* _Stored items_
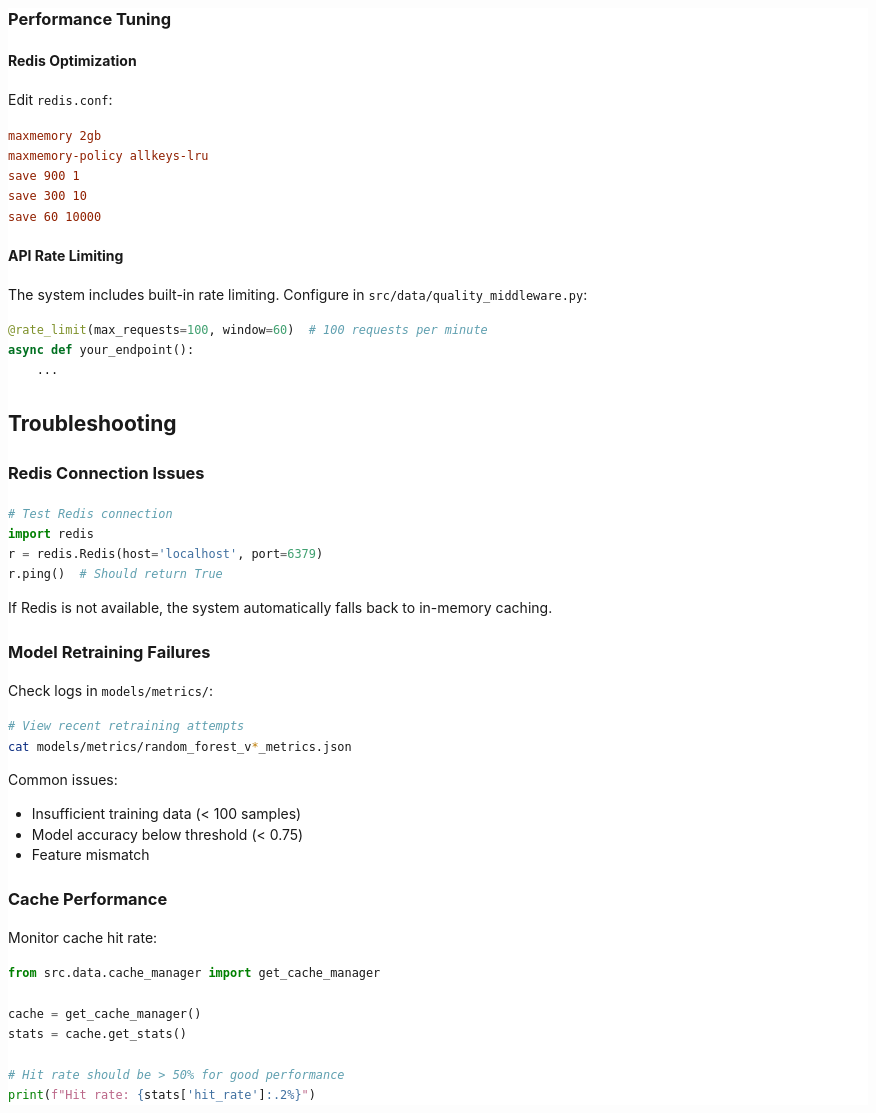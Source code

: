 ### Performance Tuning

#### Redis Optimization

Edit `redis.conf`:
```conf
maxmemory 2gb
maxmemory-policy allkeys-lru
save 900 1
save 300 10
save 60 10000
```

#### API Rate Limiting

The system includes built-in rate limiting. Configure in `src/data/quality_middleware.py`:
```python
@rate_limit(max_requests=100, window=60)  # 100 requests per minute
async def your_endpoint():
    ...
```

## Troubleshooting

### Redis Connection Issues

```python
# Test Redis connection
import redis
r = redis.Redis(host='localhost', port=6379)
r.ping()  # Should return True
```

If Redis is not available, the system automatically falls back to in-memory caching.

### Model Retraining Failures

Check logs in `models/metrics/`:
```bash
# View recent retraining attempts
cat models/metrics/random_forest_v*_metrics.json
```

Common issues:
- Insufficient training data (< 100 samples)
- Model accuracy below threshold (< 0.75)
- Feature mismatch

### Cache Performance

Monitor cache hit rate:
```python
from src.data.cache_manager import get_cache_manager

cache = get_cache_manager()
stats = cache.get_stats()

# Hit rate should be > 50% for good performance
print(f"Hit rate: {stats['hit_rate']:.2%}")
```
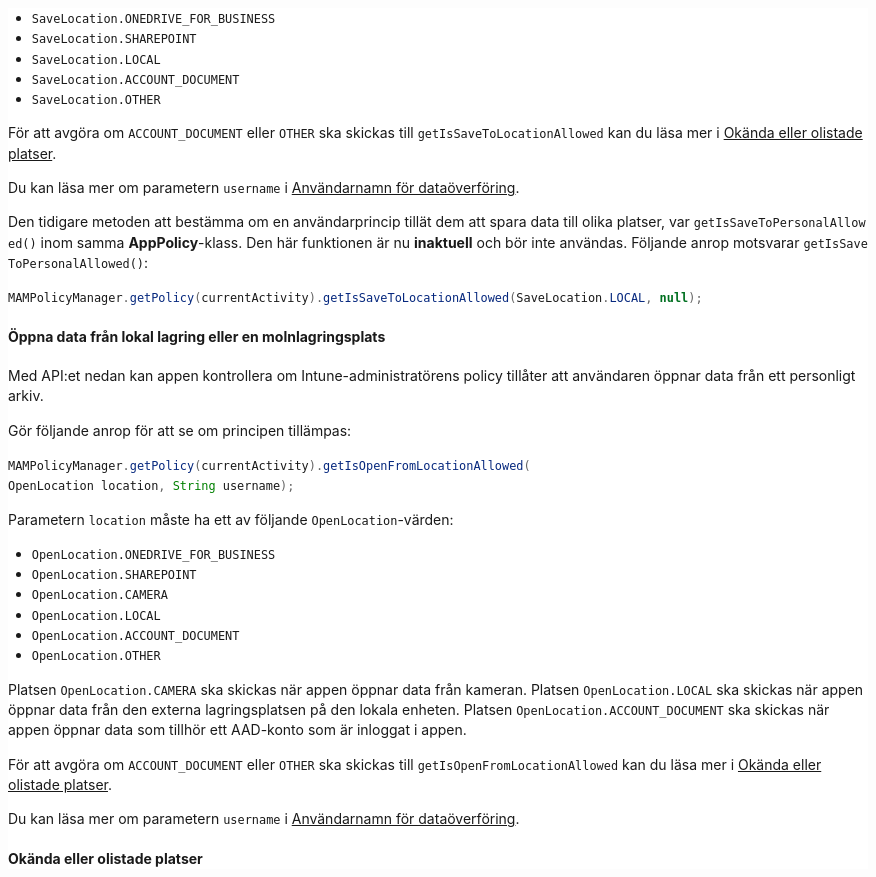 * `SaveLocation.ONEDRIVE_FOR_BUSINESS`
* `SaveLocation.SHAREPOINT`
* `SaveLocation.LOCAL`
* `SaveLocation.ACCOUNT_DOCUMENT`
* `SaveLocation.OTHER`

För att avgöra om `ACCOUNT_DOCUMENT` eller `OTHER` ska skickas till `getIsSaveToLocationAllowed` kan du läsa mer i [Okända eller olistade platser](#unknown-or-unlisted-locations).

Du kan läsa mer om parametern `username` i [Användarnamn för dataöverföring](#username-for-data-transfer).

Den tidigare metoden att bestämma om en användarprincip tillät dem att spara data till olika platser, var `getIsSaveToPersonalAllowed()` inom samma **AppPolicy**-klass.
Den här funktionen är nu **inaktuell** och bör inte användas. Följande anrop motsvarar `getIsSaveToPersonalAllowed()`:

```java
MAMPolicyManager.getPolicy(currentActivity).getIsSaveToLocationAllowed(SaveLocation.LOCAL, null);
```

#### <a name="opening-data-from-a-local-or-cloud-storage-location"></a>Öppna data från lokal lagring eller en molnlagringsplats

Med API:et nedan kan appen kontrollera om Intune-administratörens policy tillåter att användaren öppnar data från ett personligt arkiv.

Gör följande anrop för att se om principen tillämpas:

```java
MAMPolicyManager.getPolicy(currentActivity).getIsOpenFromLocationAllowed(
OpenLocation location, String username);
```

Parametern `location` måste ha ett av följande `OpenLocation`-värden:

* `OpenLocation.ONEDRIVE_FOR_BUSINESS`
* `OpenLocation.SHAREPOINT`
* `OpenLocation.CAMERA`
* `OpenLocation.LOCAL`
* `OpenLocation.ACCOUNT_DOCUMENT`
* `OpenLocation.OTHER`

Platsen `OpenLocation.CAMERA` ska skickas när appen öppnar data från kameran.
Platsen `OpenLocation.LOCAL` ska skickas när appen öppnar data från den externa lagringsplatsen på den lokala enheten.
Platsen `OpenLocation.ACCOUNT_DOCUMENT` ska skickas när appen öppnar data som tillhör ett AAD-konto som är inloggat i appen.

För att avgöra om `ACCOUNT_DOCUMENT` eller `OTHER` ska skickas till `getIsOpenFromLocationAllowed` kan du läsa mer i [Okända eller olistade platser](#unknown-or-unlisted-locations).

Du kan läsa mer om parametern `username` i [Användarnamn för dataöverföring](#username-for-data-transfer).

#### <a name="unknown-or-unlisted-locations"></a>Okända eller olistade platser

* _TASK OBJECTIVE_
Once you find the string "Platsen" in a line of the records, copy that line.

* _RESPONSE AREA_
Platsen `OpenLocation.CAMERA` ska skickas när appen öppnar data från kameran.
Platsen `OpenLocation.LOCAL` ska skickas när appen öppnar data från den externa lagringsplatsen på den lokala enheten.
Platsen `OpenLocation.ACCOUNT_DOCUMENT` ska skickas när appen öppnar data som tillhör ett AAD-konto som är inloggat i appen.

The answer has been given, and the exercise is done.